Your job here is to restate every record exactly, pictures excluded.

### Entries supplied

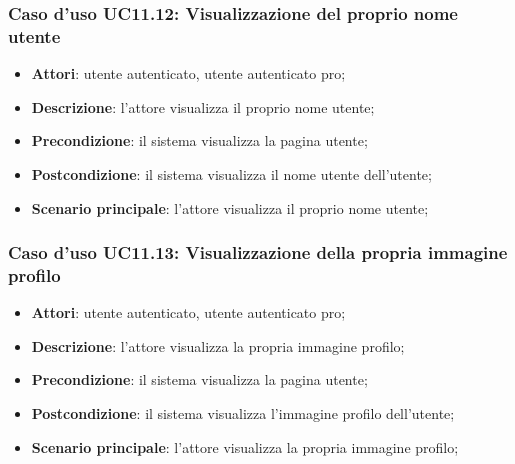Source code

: \subsubsection{Caso d'uso UC11.12: Visualizzazione del proprio nome utente }
\begin{itemize}
	\item\textbf{Attori}: utente autenticato, utente autenticato pro;
	\item\textbf{Descrizione}: l'attore visualizza il proprio nome utente;
	\item\textbf{Precondizione}: il sistema visualizza la pagina utente;
	\item\textbf{Postcondizione}: il sistema visualizza il nome utente dell'utente;
	\item\textbf{Scenario principale}: l'attore visualizza il proprio nome utente;
\end{itemize}

\subsubsection{Caso d'uso UC11.13: Visualizzazione della propria immagine profilo }
\begin{itemize}
	\item\textbf{Attori}: utente autenticato, utente autenticato pro;
	\item\textbf{Descrizione}: l'attore visualizza la propria immagine profilo;
	\item\textbf{Precondizione}: il sistema visualizza la pagina utente;
	\item\textbf{Postcondizione}: il sistema visualizza l'immagine profilo dell'utente;
	\item\textbf{Scenario principale}: l'attore visualizza la propria immagine profilo;
\end{itemize}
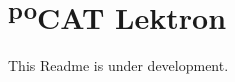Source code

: \chapter{\textsuperscript{po}CAT Lektron }
\hypertarget{index}{}\label{index}
\label{index_md__2c_2_users_2otuam_2_desktop_2_nanosat_2pocat-lektron-sw_2_r_e_a_d_m_e}%
%


This Readme is under development.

######

_Exercise result_:
Source code

: \subsubsection{Caso d'uso UC11.12: Visualizzazione del proprio nome utente }
\begin{itemize}
	\item\textbf{Attori}: utente autenticato, utente autenticato pro;
	\item\textbf{Descrizione}: l'attore visualizza il proprio nome utente;
	\item\textbf{Precondizione}: il sistema visualizza la pagina utente;
	\item\textbf{Postcondizione}: il sistema visualizza il nome utente dell'utente;
	\item\textbf{Scenario principale}: l'attore visualizza il proprio nome utente;
\end{itemize}

\subsubsection{Caso d'uso UC11.13: Visualizzazione della propria immagine profilo }
\begin{itemize}
	\item\textbf{Attori}: utente autenticato, utente autenticato pro;
	\item\textbf{Descrizione}: l'attore visualizza la propria immagine profilo;
	\item\textbf{Precondizione}: il sistema visualizza la pagina utente;
	\item\textbf{Postcondizione}: il sistema visualizza l'immagine profilo dell'utente;
	\item\textbf{Scenario principale}: l'attore visualizza la propria immagine profilo;
\end{itemize}
Source code

: \chapter{\textsuperscript{po}CAT Lektron }
\hypertarget{index}{}\label{index}
\label{index_md__2c_2_users_2otuam_2_desktop_2_nanosat_2pocat-lektron-sw_2_r_e_a_d_m_e}%
%


This Readme is under development.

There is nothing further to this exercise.